Bolivian political coalition

Civic Community (Comunidad Ciudadana, CC) is a liberal Bolivian political coalition led by former president Carlos Mesa, founded in 2018 to contest the 2019 general election. It was born of the alliance of Revolutionary Left Front (FRI), Sovereignty and Freedom (Sol.Bo), All Organization, and Kochala Force parties. The alliance holds Mesa's presidential candidacy, with former minister Gustavo Pedraza as his running mate. The CC elected 50 deputies and 14 senators in the country's Plurinational Legislative Assembly in the election.

The CC campaign focused on condemning the candidacy of incumbent president Evo Morales to an unconstitutional fourth consecutive five-year term. The election took place on October 20, 2019. With a preliminary vote count of 45% for incumbent president Evo Morales and 38% for his leading challenger, former president Carlos Mesa, after 83% of votes were counted, neither of those conditions appeared likely to be met. A second-round runoff vote between those two candidates would therefore be held on 15 December.

After that figure of 83% of the total, however, no further updates to the preliminary results were made after 19:40 hours local time, which caused consternation among opposition politicians and the election monitors deployed by the Organization of American States; candidate Mesa described the suspension as "extremely serious" and spoke of manipulation, while the OAS said an explanation was essential. The electoral authorities explained that updates to the preliminary count had been halted because the official results were beginning to be released; nevertheless, no official results were published overnight.

==Constituent parties==

=== 2019 ===
On 6 October 2018, former president Carlos Mesa accepted the invitation of the Revolutionary Left Front (FRI) to be the party's presidential candidate in the 2019 general elections. Soon after, various parties expressed their interest in forming a unified opposition alliance with Mesa at the helm. On 24 October, La Paz Mayor Luis Revilla announced that his Sovereignty and Liberty (SOL.bo) civic group had decided to support Mesa's candidacy. After a 26-minute walk through the Central Urban Park La Paz on 30 October, Revilla and Mesa, before the media, presented their "Citizen" alliance. The pact was formalized the following day. Civic Community (CC) was registered with the Supreme Electoral Tribunal on 13 November 2018 as a coalition between the FRI, SOL.bo, and over 50 citizens platforms.
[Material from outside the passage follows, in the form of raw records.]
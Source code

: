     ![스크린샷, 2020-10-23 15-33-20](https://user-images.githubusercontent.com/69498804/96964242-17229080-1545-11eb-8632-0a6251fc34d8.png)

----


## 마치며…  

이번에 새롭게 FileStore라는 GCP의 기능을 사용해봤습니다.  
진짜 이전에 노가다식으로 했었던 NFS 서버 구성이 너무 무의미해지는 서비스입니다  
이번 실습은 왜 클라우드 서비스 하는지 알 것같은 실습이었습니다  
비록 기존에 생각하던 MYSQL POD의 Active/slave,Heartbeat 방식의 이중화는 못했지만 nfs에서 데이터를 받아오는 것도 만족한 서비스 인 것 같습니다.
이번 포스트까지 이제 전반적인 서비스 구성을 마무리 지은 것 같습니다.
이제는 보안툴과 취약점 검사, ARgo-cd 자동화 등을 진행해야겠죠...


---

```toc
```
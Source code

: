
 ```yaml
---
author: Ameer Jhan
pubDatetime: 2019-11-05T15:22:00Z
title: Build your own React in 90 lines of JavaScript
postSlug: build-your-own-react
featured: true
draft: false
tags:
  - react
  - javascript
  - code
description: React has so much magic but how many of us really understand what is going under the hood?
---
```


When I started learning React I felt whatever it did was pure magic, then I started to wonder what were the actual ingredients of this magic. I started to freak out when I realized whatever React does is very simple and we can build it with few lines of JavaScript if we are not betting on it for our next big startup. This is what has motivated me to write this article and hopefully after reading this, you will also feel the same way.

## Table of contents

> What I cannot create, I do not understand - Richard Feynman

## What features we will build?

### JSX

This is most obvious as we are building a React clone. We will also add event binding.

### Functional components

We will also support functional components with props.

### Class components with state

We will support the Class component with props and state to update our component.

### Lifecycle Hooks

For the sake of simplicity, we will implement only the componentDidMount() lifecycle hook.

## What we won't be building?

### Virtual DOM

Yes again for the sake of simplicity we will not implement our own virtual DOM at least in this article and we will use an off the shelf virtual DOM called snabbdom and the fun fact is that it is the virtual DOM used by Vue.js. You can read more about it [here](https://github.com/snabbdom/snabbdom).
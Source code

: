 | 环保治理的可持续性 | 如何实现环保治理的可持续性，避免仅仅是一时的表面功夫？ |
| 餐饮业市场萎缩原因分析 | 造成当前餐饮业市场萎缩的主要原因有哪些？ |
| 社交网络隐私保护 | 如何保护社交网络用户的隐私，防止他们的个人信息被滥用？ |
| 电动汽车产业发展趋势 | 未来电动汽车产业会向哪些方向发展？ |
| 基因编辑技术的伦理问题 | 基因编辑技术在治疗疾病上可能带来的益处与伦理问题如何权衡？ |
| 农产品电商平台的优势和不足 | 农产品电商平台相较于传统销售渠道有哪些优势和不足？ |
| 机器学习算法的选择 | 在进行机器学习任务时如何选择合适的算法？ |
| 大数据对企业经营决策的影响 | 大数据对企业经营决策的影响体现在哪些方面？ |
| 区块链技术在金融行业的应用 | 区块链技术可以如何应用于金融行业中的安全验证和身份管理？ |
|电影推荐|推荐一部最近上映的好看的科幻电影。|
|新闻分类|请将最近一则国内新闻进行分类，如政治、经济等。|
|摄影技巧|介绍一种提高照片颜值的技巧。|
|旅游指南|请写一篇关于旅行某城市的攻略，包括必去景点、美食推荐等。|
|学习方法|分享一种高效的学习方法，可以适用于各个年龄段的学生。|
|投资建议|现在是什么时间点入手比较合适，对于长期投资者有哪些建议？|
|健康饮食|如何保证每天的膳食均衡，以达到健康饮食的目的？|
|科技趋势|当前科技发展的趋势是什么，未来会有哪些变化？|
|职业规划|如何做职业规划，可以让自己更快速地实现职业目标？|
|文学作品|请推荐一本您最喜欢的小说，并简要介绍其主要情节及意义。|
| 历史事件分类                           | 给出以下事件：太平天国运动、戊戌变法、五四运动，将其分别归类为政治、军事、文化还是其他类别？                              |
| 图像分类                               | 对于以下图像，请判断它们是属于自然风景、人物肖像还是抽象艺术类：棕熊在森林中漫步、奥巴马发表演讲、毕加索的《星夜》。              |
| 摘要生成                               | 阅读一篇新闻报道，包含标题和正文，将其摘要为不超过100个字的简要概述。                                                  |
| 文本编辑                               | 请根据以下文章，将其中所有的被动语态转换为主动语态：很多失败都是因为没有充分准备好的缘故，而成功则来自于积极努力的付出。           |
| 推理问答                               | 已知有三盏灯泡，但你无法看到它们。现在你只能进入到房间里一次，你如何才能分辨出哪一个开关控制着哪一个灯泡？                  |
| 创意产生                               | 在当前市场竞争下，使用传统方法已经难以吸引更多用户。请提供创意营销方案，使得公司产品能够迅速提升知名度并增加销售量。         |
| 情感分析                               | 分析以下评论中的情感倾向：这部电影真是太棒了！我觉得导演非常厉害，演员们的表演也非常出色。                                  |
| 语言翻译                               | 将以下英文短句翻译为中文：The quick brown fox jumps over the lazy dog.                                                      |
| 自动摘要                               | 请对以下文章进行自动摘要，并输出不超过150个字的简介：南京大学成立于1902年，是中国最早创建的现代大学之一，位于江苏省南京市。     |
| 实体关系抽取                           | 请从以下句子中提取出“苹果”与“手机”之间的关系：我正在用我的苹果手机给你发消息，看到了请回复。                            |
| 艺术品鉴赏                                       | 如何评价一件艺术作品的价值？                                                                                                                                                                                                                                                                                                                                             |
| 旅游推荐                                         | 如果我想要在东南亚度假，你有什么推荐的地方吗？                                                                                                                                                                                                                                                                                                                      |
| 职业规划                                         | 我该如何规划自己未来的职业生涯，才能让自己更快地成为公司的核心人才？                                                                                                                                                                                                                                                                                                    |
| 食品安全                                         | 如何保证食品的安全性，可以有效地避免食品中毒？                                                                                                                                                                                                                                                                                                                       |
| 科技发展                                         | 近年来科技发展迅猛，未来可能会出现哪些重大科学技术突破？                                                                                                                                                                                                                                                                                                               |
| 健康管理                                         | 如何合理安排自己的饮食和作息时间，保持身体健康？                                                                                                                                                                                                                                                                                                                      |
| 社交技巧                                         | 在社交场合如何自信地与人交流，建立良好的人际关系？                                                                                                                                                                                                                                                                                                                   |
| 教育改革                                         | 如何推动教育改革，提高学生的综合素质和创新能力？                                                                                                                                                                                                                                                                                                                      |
The coalition was further expanded the following day, when CC signed an alliance with TODOS, the regional party of Tarija Governor Adrián Oliva.

Despite last minute hopes of constructing a "greater agreement" between CC and the two largest opposition fronts, the National Unity Front (UN) and the Democrat Social Movement (MDS), both parties registered their own alliance dubbed "Bolivia Says No".

| Party |  | Ideology | Type | Registration |
|---|---|---|---|---|
|  | Revolutionary Left Front | Reformism, Social democracy | Political party | National |
|  | Sovereignty and Liberty | Social democracy | Civic group | La Paz |

=== 2020–2021 ===

CC contested regional elections for the first time in 2021. In all but three departments, CC ran its own candidates under the variant name Civic Community – Autonomies for Bolivia (Comunidad Ciudadana-Autonomías para Bolivia, CA). The exceptions were in Beni where it aligned with Creemos to form the Let's Change (Cambiemos) alliance, Pando where it joined with the regional Democratic Integration Community (CID), and Tarija where it gained the support of incumbent governor Adrián Oliva to form Community of Everyone (Comunidad de Todos). Santa Cruz was the only department where it did not present a gubernatorial candidate, choosing instead to endorse Creemos leader Luis Fernando Camacho.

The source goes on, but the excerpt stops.